I have a routine that is perfect for parallelisation. I use cv::parallel_for_
just fine for the cv::Mat
version of the code.
It also works fine for cv::cuda::GpuMat
(with associated cv::cuda::
routines replacing standard cv::
versions). But what I would really like to do is to take advantage of multiple GPUs. I've tried adding a cv::cuda::setDevice
at the beginning of each loop, and this seems to function ok.

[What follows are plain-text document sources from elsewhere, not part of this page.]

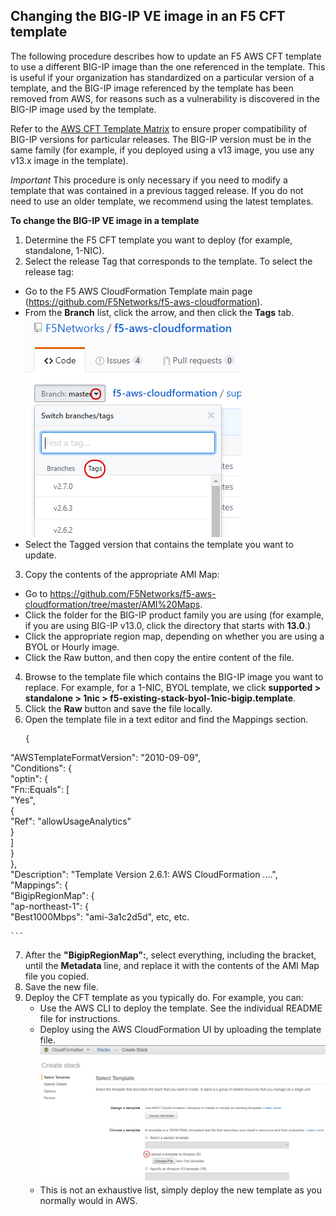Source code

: ## Changing the BIG-IP VE image in an F5 CFT template
The following procedure describes how to update an F5 AWS CFT template to use a different BIG-IP image than the one referenced in the template.  This is useful if your organization has standardized on a particular version of a template, and the BIG-IP image referenced by the template has been removed from AWS, for reasons such as a vulnerability is discovered in the BIG-IP image used by the template.

Refer to the [AWS CFT Template Matrix](https://github.com/F5Networks/f5-aws-cloudformation/blob/master/aws-bigip-version-matrix.md) to ensure proper compatibility of BIG-IP versions for particular releases.  The BIG-IP version must be in the same family (for example, if you deployed using a v13 image, you use any v13.x image in the template).

*Important*  This procedure is only necessary if you need to modify a template that was contained in a previous tagged release.  If you do not need to use an older template, we recommend using the latest templates.

**To change the BIG-IP VE image in a template**
1.  Determine the F5 CFT template you want to deploy (for example, standalone, 1-NIC).
2.  Select the release Tag that corresponds to the template.  To select the release tag:
  *  Go to the F5 AWS CloudFormation Template main page (https://github.com/F5Networks/f5-aws-cloudformation).  
  *  From the **Branch** list, click the arrow, and then click the **Tags** tab. <br> ![Finding tagged releases](images/tag-location.png)<br>  
  *  Select the Tagged version that contains the template you want to update.  
3. Copy the contents of the appropriate AMI Map:
  *  Go to https://github.com/F5Networks/f5-aws-cloudformation/tree/master/AMI%20Maps.
  *  Click the folder for the BIG-IP product family you are using (for example, if you are using BIG-IP v13.0, click the directory that starts with **13.0**.)
  *  Click the appropriate region map, depending on whether you are using a BYOL or Hourly image.
  *  Click the Raw button, and then copy the entire content of the file.

4. Browse to the template file which contains the BIG-IP image you want to replace.  For example, for a 1-NIC, BYOL template, we click **supported > standalone > 1nic > f5-existing-stack-byol-1nic-bigip.template**.
5.  Click the **Raw** button and save the file locally.  
6.  Open the template file in a text editor and find the Mappings section.  
    ```
    {  
   "AWSTemplateFormatVersion": "2010-09-09",  
     "Conditions": {  
        "optin": {  
           "Fn::Equals": [  
             "Yes",  
            {  
     "Ref": "allowUsageAnalytics"  
    }  
   ]  
  }  
 },  
 "Description": "Template Version 2.6.1: AWS CloudFormation ....",  
 "Mappings": {  
  "BigipRegionMap": {  
      "ap-northeast-1": {  
    "Best1000Mbps": "ami-3a1c2d5d",   etc, etc.
    
    ```

7.  After the **"BigipRegionMap":**, select everything, including the bracket, until the **Metadata** line, and replace it with the contents of the AMI Map file you copied.
8. Save the new file.
9.  Deploy the CFT template as you typically do.  For example, you can:
    - Use the AWS CLI to deploy the template.  See the individual README file for instructions.
    - Deploy using the AWS CloudFormation UI by uploading the template file.  
      ![Finding tagged releases](images/upload-template.png)
    - This is not an exhaustive list, simply deploy the new template as you normally would in AWS.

But, it looks like this is causing the entire code to grind to a halt, as if it's being throttle by a single CPU.
Here's a snippet:
cv::Mat originalMatImage; // already loaded
const int nDevices = cv::cuda::getCudaEnabledDeviceCount();
const int nRotations; // a number, much larger than the number of CPU cores
cv::parallel_for_(cv::Range(0, nRotations), [&](const cv::Range& range){
for (auto i=range.start; i<range.end; i++) {
cv::cuda::setDevice(i % nDevices);
cv::cuda::Stream stream;
cv::cuda::GpuMat* originalCUDAimage = new cv::cuda::GpuMat();
originalCUDAimage->upload(originalMatImage, stream);
const double rotationAngle = double(180 * i) / double(nRotations);
cv::cuda::GpuMat warpedCUDAimage(nRotations, nRotations, originalCUDAimage->type(), 0.0);
cv::Mat rotationMatrix(cv::getRotationMatrix2D(cv::Point2d(nRotations / 2.0, nRotations / 2.0), rotationAngle, 1.0));
cv::cuda::warpAffine(*originalCUDAimage, warpedCUDAimage, rotationMatrix, cv::Size2d(nRotations, nRotations), cv::INTER_CUBIC, cv::BORDER_CONSTANT, 0.0, stream);
delete originalCUDAimage;
// do something interesting with the warpedCUDAimage
}
});
What's the appropriate way to get this type of routine humming along, taking advantage of multiple CPUs and GPUs?